Con el ceño fruncido, Eragon empezó a caminar arriba y abajo, intentando decidir qué hacer.

—No podía haber pasado en peor momento.

—Lo sé. No querría haber sido tan brusco con Orrin, pero estaba a punto de «presentar sus respetos» a Galbatorix, y otras tonterías así.

Nos habría puesto a todos en peligro. No podía permitirlo. Tú habrías hecho lo mismo.

—Quizá sí, pero esto no hace más que empeorar las cosas. Ahora soy el líder de los vardenos. Un ataque dirigido a ti o a cualquier otro guerrero bajo mi mando es lo mismo que un ataque a mi persona.

Orrin lo sabe, y es consciente de que somos de la misma sangre.

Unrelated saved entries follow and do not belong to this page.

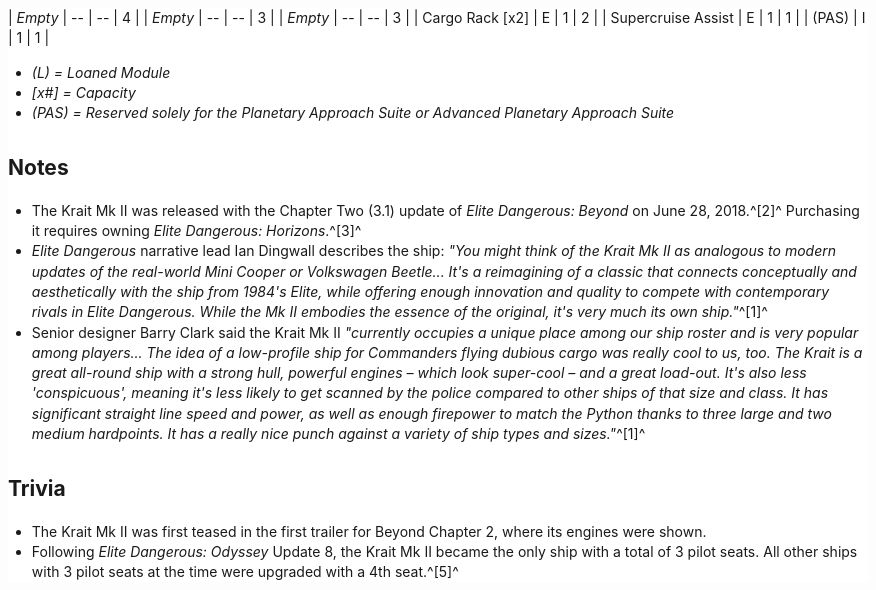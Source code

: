 | *Empty* | -- | -- | 4 |
| *Empty* | -- | -- | 3 |
| *Empty* | -- | -- | 3 |
| Cargo Rack [x2] | E | 1 | 2 |
| Supercruise Assist | E | 1 | 1 |
| (PAS) | I | 1 | 1 |

- *(L) = Loaned Module*
- *[x#] = Capacity*
- *(PAS) = Reserved solely for the Planetary Approach Suite or Advanced Planetary Approach Suite*

## Notes

- The Krait Mk II was released with the Chapter Two (3.1) update of *Elite Dangerous: Beyond* on June 28, 2018.^[2]^ Purchasing it requires owning *Elite Dangerous: Horizons*.^[3]^
- *Elite Dangerous* narrative lead Ian Dingwall describes the ship: *"You might think of the Krait Mk II as analogous to modern updates of the real-world Mini Cooper or Volkswagen Beetle... It's a reimagining of a classic that connects conceptually and aesthetically with the ship from 1984's Elite, while offering enough innovation and quality to compete with contemporary rivals in Elite Dangerous. While the Mk II embodies the essence of the original, it's very much its own ship."*^[1]^
- Senior designer Barry Clark said the Krait Mk II *"currently occupies a unique place among our ship roster and is very popular among players... The idea of a low-profile ship for Commanders flying dubious cargo was really cool to us, too. The Krait is a great all-round ship with a strong hull, powerful engines – which look super-cool – and a great load-out. It's also less 'conspicuous', meaning it's less likely to get scanned by the police compared to other ships of that size and class. It has significant straight line speed and power, as well as enough firepower to match the Python thanks to three large and two medium hardpoints. It has a really nice punch against a variety of ship types and sizes."*^[1]^

## Trivia

- The Krait Mk II was first teased in the first trailer for Beyond Chapter 2, where its engines were shown.
- Following *Elite Dangerous: Odyssey* Update 8, the Krait Mk II became the only ship with a total of 3 pilot seats. All other ships with 3 pilot seats at the time were upgraded with a 4th seat.^[5]^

Podría incluso desafiarme.

—Estaba borracho —afirmó Roran—. No creo que pensara lo que hacía cuando desenvainó la espada.

Eragon vio que Arya y Blödhgarm le miraban, intrigados. Dejó de caminar y les dio la espalda.

—Me preocupa Katrina —dijo Roran—. Si Orrin está lo suficientemente enfadado, puede que envíe a sus hombres a por mí o a por ella. En cualquier caso, podría salir lastimada. Jörmundur ya ha puesto un guardia junto a nuestra tienda, pero eso no es protección suficiente.

Eragon sacudió la cabeza.

—Orrin no se atrevería a hacerle daño.

—¿No? No puede hacértelo a ti, y no tiene agallas para enfrentarse a mí directamente, así que, ¿qué le queda? Una emboscada.

Cuchillos en la noche. Para él, matar a Katrina sería un modo fácil de vengarse.

—Dudo que Orrin recurra a un ataque nocturno… o que quiera hacer daño a Katrina.